On Thu, May 27, 2021 at 11:27 AM Laurent Pinchart
<laurent.pinchart at ideasonboard.com> wrote:
>
> Hi Jacopo,
>
> (expanding the CC list to finalize the race conditions discussion)
>
> On Mon, May 24, 2021 at 09:47:55AM +0200, Jacopo Mondi wrote:
> > On Sun, May 23, 2021 at 09:50:46PM +0300, Laurent Pinchart wrote:
> > > On Sun, May 23, 2021 at 04:22:51PM +0200, Jacopo Mondi wrote:
> > > > On Sat, May 22, 2021 at 11:55:36AM +0200, Niklas Söderlund wrote:
> > > > > On 2021-05-21 17:42:27 +0200, Jacopo Mondi wrote:
> > > > > > Implement the flush() camera operation in the CameraDevice class
> > > > > > and make it available to the camera framework by implementing the
> > > > > > operation wrapper in camera_ops.cpp.
> > > > > >
> > > > > > The flush() implementation stops the Camera and the worker thread and
> > > > > > waits for all in-flight requests to be returned. Stopping the Camera
> > > > > > forces all Requests already queued to be returned immediately in error
> > > > > > state. As flush() has to wait until all of them have been returned, make it
> > > > > > wait on a newly introduced condition variable which is notified by the
> > > > > > request completion handler when the queue of pending requests has been
> > > > > > exhausted.
> > > > > >
> > > > > > As flush() can race with processCaptureRequest() protect the requests
> > > > > > queueing by introducing a new CameraState::CameraFlushing state that
> > > > > > processCaptureRequest() inspects before queuing the Request to the
> > > > > > Camera. If flush() has been called while processCaptureRequest() was
> > > > > > executing, return the current Request immediately in error state.
> > > > > >
> > > > > > Protect potentially concurrent calls to close() and configureStreams()
> > >
> > > Can this happen ? Quoting camera3.h,
> > >
> > >  * 12. Alternatively, the framework may call camera3_device_t->common->close()
> > >  *    to end the camera session. This may be called at any time when no other
> > >  *    calls from the framework are active, although the call may block until all
> > >  *    in-flight captures have completed (all results returned, all buffers
> > >  *    filled). After the close call returns, no more calls to the
> > >  *    camera3_callback_ops_t functions are allowed from the HAL. Once the
> > >  *    close() call is underway, the framework may not call any other HAL device
> > >  *    functions.
> > >
> > > The important part is "when no other calss from the framework are
> > > active". I don't think we need to handle close() racing with anything
> > > else than process_capture_request().
> >
> > I've been discussing this with Hiro during v1, as initially I didn't
> > consider close() and configureStreams().
> >
> > https://patchwork.libcamera.org/patch/12248/#16884
> >
> > I initially only considered processCaptureRequest() as a potential
> > race, but got suggested differently by the cros camera team.
>
> Let's try to get to the bottom of this.
>
> Section S2 ("Startup and general expected operation sequence") states:
>
>  * 12. Alternatively, the framework may call camera3_device_t->common->close()
>  *    to end the camera session.

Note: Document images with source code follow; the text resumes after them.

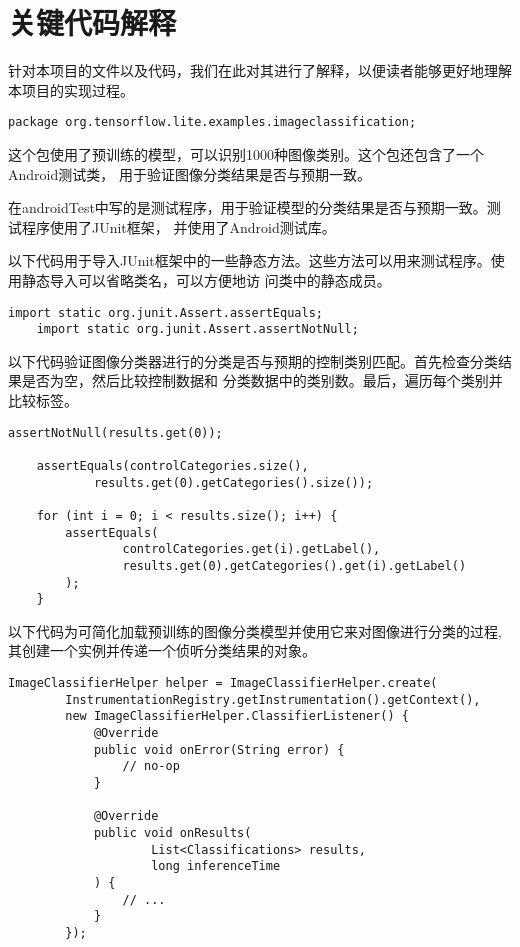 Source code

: \section{关键代码解释}
针对本项目的文件以及代码，我们在此对其进行了解释，以便读者能够更好地理解本项目的实现过程。
\begin{lstlisting}[style=code]
    package org.tensorflow.lite.examples.imageclassification;
\end{lstlisting}
这个包使用了预训练的模型，可以识别1000种图像类别。这个包还包含了一个Android测试类，
用于验证图像分类结果是否与预期一致。

在androidTest中写的是测试程序，用于验证模型的分类结果是否与预期一致。测试程序使用了JUnit框架，
并使用了Android测试库。

以下代码用于导入JUnit框架中的一些静态方法。这些方法可以用来测试程序。使用静态导入可以省略类名，可以方便地访
问类中的静态成员。
\begin{lstlisting}[style=code]
    import static org.junit.Assert.assertEquals;
    import static org.junit.Assert.assertNotNull;
\end{lstlisting}

\newpage
以下代码验证图像分类器进行的分类是否与预期的控制类别匹配。首先检查分类结果是否为空，然后比较控制数据和
分类数据中的类别数。最后，遍历每个类别并比较标签。
\begin{lstlisting}[style=code]
    assertNotNull(results.get(0));

    assertEquals(controlCategories.size(),
            results.get(0).getCategories().size());
    
    for (int i = 0; i < results.size(); i++) {
        assertEquals(
                controlCategories.get(i).getLabel(),
                results.get(0).getCategories().get(i).getLabel()
        );
    }
\end{lstlisting}

以下代码为可简化加载预训练的图像分类模型并使用它来对图像进行分类的过程,其创建一个实例并传递一个侦听分类结果的对象。
\begin{lstlisting}[style=code]
    ImageClassifierHelper helper = ImageClassifierHelper.create(
        InstrumentationRegistry.getInstrumentation().getContext(),
        new ImageClassifierHelper.ClassifierListener() {
            @Override
            public void onError(String error) {
                // no-op
            }

            @Override
            public void onResults(
                    List<Classifications> results,
                    long inferenceTime
            ) {
                // ...
            }
        });
\end{lstlisting}

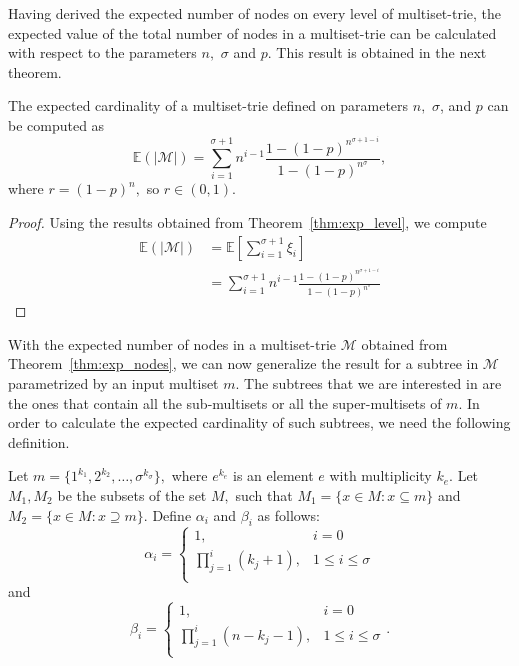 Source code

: \documentclass[algorithms,article,accept,pdftex,moreauthors]{Definitions/mdpi}
\begin{document}
Having derived the expected number of nodes on every level of multiset-trie, the
expected value of the total number of nodes in a multiset-trie can be calculated 
with respect to the parameters $n,$ $\sigma$ and $p.$ This result is obtained in 
the next theorem.

\begin{Theorem}\label{thm:exp_nodes}
The expected cardinality of a multiset-trie defined on parameters $n,$ $\sigma$, 
and $p$ can be computed as 
\begin{equation}
\mathbb{E}( | \mathcal{M} | ) = \sum_{i=1}^{\sigma+1} n^{i-1} \frac{1-(1-p)^{n^{\sigma +1 -i}}}{1-(1-p)^{n^{\sigma}}},
\end{equation}
where $r = (1-p)^n,$ so $r\in(0,1).$
\end{Theorem}
\begin{proof}
Using the results obtained from Theorem~\ref{thm:exp_level}, we compute 
\begin{align*}
\mathbb{E}( | \mathcal{M} | ) &= \mathbb{E}\left[ \sum_{i=1}^{\sigma+1} \xi_i \right] \\
&= \sum_{i=1}^{\sigma + 1} n^{i-1} \frac{1-(1-p)^{n^{\sigma + 1 -i}}}{1-(1-p)^{n^{\sigma}}}
\end{align*}
\end{proof}

With the expected number of nodes in a multiset-trie $\mathcal{M}$ obtained from 
Theorem~\ref{thm:exp_nodes}, we can now generalize the result for a subtree 
in $\mathcal{M}$ parametrized by an input multiset $m.$ The subtrees that we 
are interested in are the ones that contain all the sub-multisets or all the 
super-multisets of $m.$ In order to calculate the expected cardinality of such 
subtrees, we need the following definition. 

\begin{Definition}\label{def:params}
Let $m = \{ 1^{k_1}, 2^{k_2}, \ldots, \sigma^{k_\sigma} \},$ where 
$e^{k_e}$ is an element $e$ with multiplicity $k_e.$ Let $M_1, M_2$ be 
the subsets of the set $M,$ such that $M_1 = \{ x\in M : x\subseteq m \}$ and 
$M_2 = \{ x\in M : x\supseteq m \}.$
Define $\alpha_i$ and $\beta_i$ as follows: 
\begin{equation*}
\alpha_i = \begin{cases}
1, & i=0 \\
\prod_{j=1}^i (k_j+1), & 1\leq i\leq\sigma \\
\end{cases}
\end{equation*} 
and 
\begin{equation*}
\beta_i = \begin{cases}
1, & i=0 \\
\prod_{j=1}^i (n-k_j-1), & 1\leq i\leq\sigma \\
\end{cases}.
\end{equation*}
\end{Definition}
\end{document}

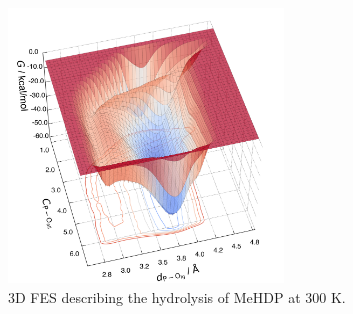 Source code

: \begin{figure}[htbp]
    \centering
    \includegraphics[width=0.65\textwidth]{Figures/Appendix/appendix_MeHDP_300K_fes_3d.png}
    \caption{3D FES describing the hydrolysis of MeHDP at 300 K.}
    \label{fig:fes_3d_mehdp_300k}
\end{figure}
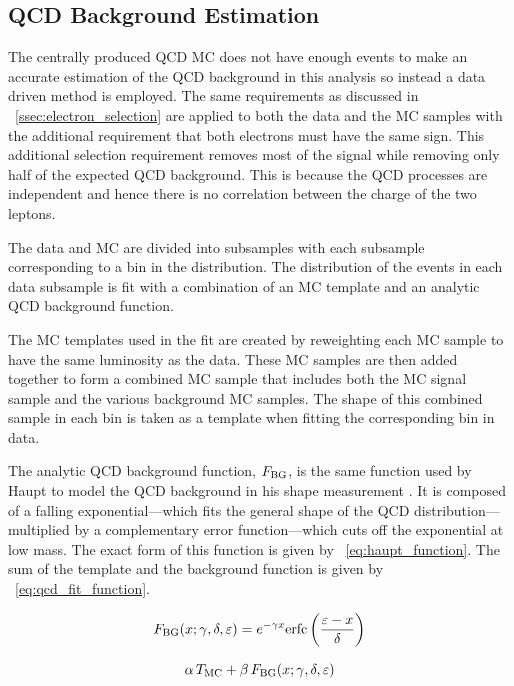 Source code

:\subsection{QCD Background Estimation}


The centrally produced QCD MC does not have enough events to make an accurate
estimation of the QCD background in this analysis so instead a data driven
method is employed. The same requirements as discussed in
\SEC~\ref{ssec:electron_selection} are applied to both the data and the MC
samples with the additional requirement that both electrons must have the same
sign. This additional selection requirement removes most of the signal while
removing only half of the expected QCD background. This is because the QCD
processes are independent and hence there is no correlation between the charge
of the two leptons.

The data and MC are divided into subsamples with each subsample corresponding
to a bin in the \phistar distribution. The \mee distribution of the events in
each data subsample is fit with a combination of an MC template and an analytic
QCD background function.

The MC templates used in the fit are created by reweighting each MC sample to
have the same luminosity as the data. These MC samples are then added together to
form a combined MC sample that includes both the MC \MADGRAPH signal sample and
the various background MC samples. The shape of this combined sample in each
\phistar bin is taken as a template when fitting the corresponding bin in data.

The analytic QCD background function, $F_{\text{BG}}$, is the same function used by
Haupt to model the QCD background in his \Ztoee shape measurement
\cite{haupt_2011}. It is composed of a falling exponential---which fits the
general shape of the QCD distribution---multiplied by a complementary error
function---which cuts off the exponential at low mass. The exact form of this
function is given by \EQ~\ref{eq:haupt_function}. The sum of the template and
the background function is given by \EQ~\ref{eq:qcd_fit_function}.

\begin{equation}\label{eq:haupt_function}
    F_{\text{BG}}(x; \gamma, \delta, \varepsilon) = e^{- \gamma x} {\mathrm{erfc}} \left( \frac{\varepsilon - x}{\delta} \right)
\end{equation}

\begin{equation}\label{eq:qcd_fit_function}
    \alpha \, T_{\text{MC}} + \beta \, F_{\text{BG}}(x; \gamma, \delta, \varepsilon)
\end{equation}


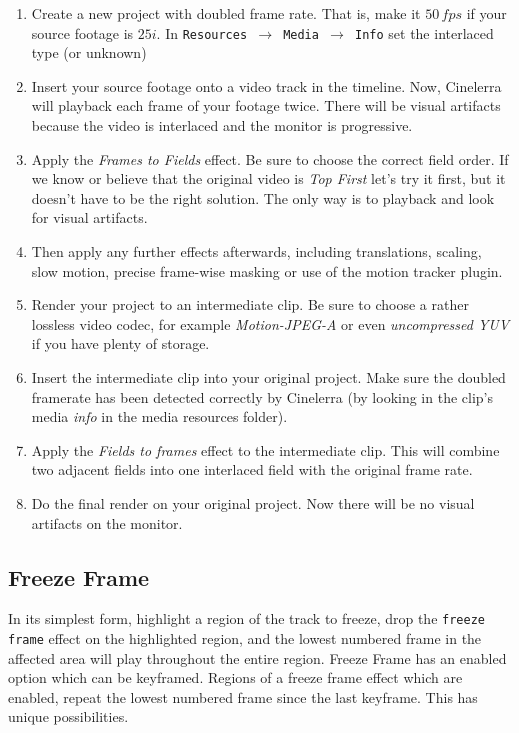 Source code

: \begin{enumerate}
    \item Create a new project with doubled frame rate. That is, make it $50\,fps$ if your source footage is $25i$. 
    In \texttt{Resources $\rightarrow$ Media $\rightarrow$ Info} set the interlaced type (or unknown)
    \item Insert your source footage onto a video track in the timeline. Now, Cinelerra will playback each
    frame of your footage twice. There will be visual artifacts because the video is interlaced and the
    monitor is progressive.
    \item Apply the \textit{Frames to Fields} effect. Be sure to choose the correct field order. If we know or believe that the original video is \textit{Top First} let's try it first, but it doesn't have to be the right solution. The only way is to playback and look for visual artifacts.
    \item Then apply any further effects afterwards, including translations, scaling, slow motion, precise
    frame-wise masking or use of the motion tracker plugin.
    \item Render your project to an intermediate clip. Be sure to choose a rather lossless video codec, for
    example \textit{Motion-JPEG-A} or even \textit{uncompressed YUV} if you have plenty of storage.
    \item Insert the intermediate clip into your original project. Make sure the doubled framerate has been
    detected correctly by Cinelerra (by looking in the clip's media \textit{info} in the media resources folder).
    \item Apply the \textit{Fields to frames} effect to the intermediate clip. This will combine two adjacent fields
    into one interlaced field with the original frame rate.
    \item Do the final render on your original project. Now there will be no visual artifacts on the monitor.
\end{enumerate}

\subsection{Freeze Frame}%
\label{sub:freeze_frame}

In its simplest form, highlight a region of the track to freeze, drop the \texttt{freeze frame} effect on the highlighted region, and the lowest numbered frame in the affected area will play throughout the entire region. Freeze Frame has an enabled option which can be keyframed. Regions of a freeze frame effect which are enabled, repeat the lowest numbered frame since the last keyframe. This has unique possibilities.

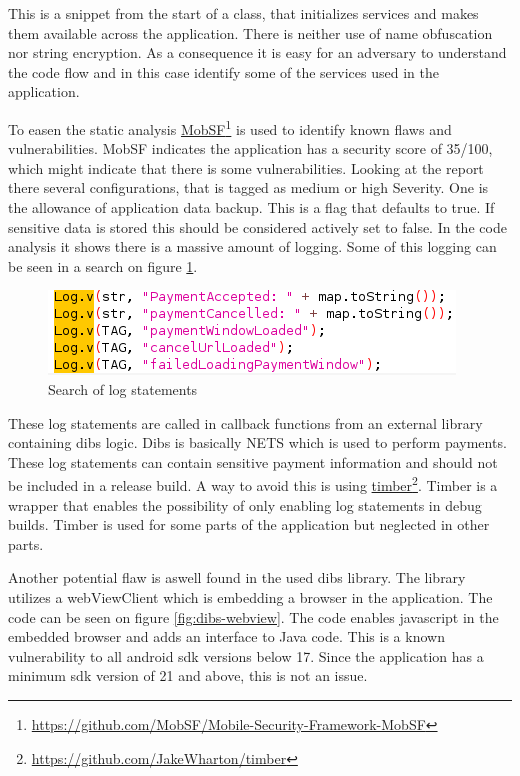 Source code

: This is a snippet from the start of a class, that initializes services and makes them available across the application. There is neither use of name obfuscation nor string encryption. As a consequence it is easy for an adversary to understand the code flow and in this case identify some of the services used in the application.

To easen the static analysis \href{https://github.com/MobSF/Mobile-Security-Framework-MobSF}{MobSF}\footnote{\href{https://github.com/MobSF/Mobile-Security-Framework-MobSF}{https://github.com/MobSF/Mobile-Security-Framework-MobSF}} is used to identify known flaws and vulnerabilities. MobSF indicates the application has a security score of 35/100, which might indicate that there is some vulnerabilities. Looking at the report there several configurations, that is tagged as medium or high Severity. One is the allowance of application data backup. This is a flag that defaults to true. If sensitive data is stored this should be considered actively set to false. In the code analysis it shows there is a massive amount of logging. Some of this logging can be seen in a search on figure \ref{fig:log-payments}.

\begin{figure}[htbp]
    \centering
    \includegraphics[width=1\columnwidth]{../static-analysis/pictures/log_payments.png}
    \caption{Search of log statements}
    \label{fig:log-payments}
\end{figure}

These log statements are called in callback functions from an external library containing dibs logic. Dibs is basically NETS which is used to perform payments. These log statements can contain sensitive payment information and should not be included in a release build. A way to avoid this is using \href{https://github.com/JakeWharton/timber}{timber}\footnote{\href{https://github.com/JakeWharton/timber}{https://github.com/JakeWharton/timber}}. Timber is a wrapper that enables the possibility of only enabling log statements in debug builds. Timber is used for some parts of the application but neglected in other parts.    

Another potential flaw is aswell found in the used dibs library. The library utilizes a webViewClient which is embedding a browser in the application. The code can be seen on figure \ref{fig:dibs-webview}. The code enables javascript in the embedded browser and adds an interface to Java code. This is a known vulnerability to all android sdk versions below 17\cite{avg-webview-explot}. Since the application has a minimum sdk version of 21 and above, this is not an issue.  

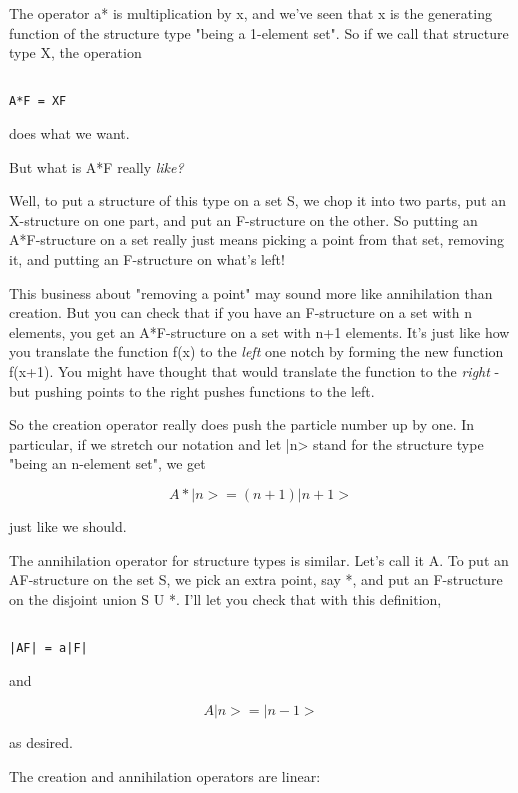 The operator a* is multiplication by x, and we've seen that x is the
generating function of the structure type "being a 1-element set".   
So if we call that structure type X, the operation


\begin{verbatim}

A*F = XF
\end{verbatim}
    
does what we want.

But what is A*F really \emph{like?}

Well, to put a structure of this type on a set S, we chop it into two
parts, put an X-structure on one part, and put an F-structure on the
other.  So putting an A*F-structure on a set really just means picking 
a point from that set, removing it, and putting an F-structure on what's
left!

This business about "removing a point" may sound more like
annihilation than creation.  But you can check that if you have an
F-structure on a set with n elements, you get an A*F-structure on a set
with n+1 elements. It's just like how you translate the function f(x) to
the \emph{left} one notch by forming the new function f(x+1).  You might have
thought that would translate the function to the \emph{right} - but pushing
points to the right pushes functions to the left.

So the creation operator really does push the particle number up by one.
In  particular, if we stretch our notation and let |n> stand for the
structure type "being an n-element set", we get


$$

A*|n> = (n+1) |n+1>
$$
    
just like we should. 

The annihilation operator for structure types is similar.  Let's call it
A.  To put an AF-structure on the set S, we pick an extra point, say *,
and put an F-structure on the disjoint union S U {*}.  I'll let you
check that with this definition,


\begin{verbatim}

|AF| = a|F|
\end{verbatim}
    
and


$$

A|n> = |n-1>
$$
    
as desired.

The creation and annihilation operators are linear:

This may be called at any time when no other
>  *    calls from the framework are active, although the call may block until all
>  *    in-flight captures have completed (all results returned, all buffers
>  *    filled). After the close call returns, no more calls to the
>  *    camera3_callback_ops_t functions are allowed from the HAL. Once the
>  *    close() call is underway, the framework may not call any other HAL device
>  *    functions.
>
> There can be in-flight requests when .close() is called, but it can't be
> called concurrently with any other call. There's thus no race condition
> to protect against.

Note that camera3.h is considered outdated, as the interface updates
have been reflected only in the HIDL version [1]. However, I don't see
a HIDL counterpart of the section you mentioned.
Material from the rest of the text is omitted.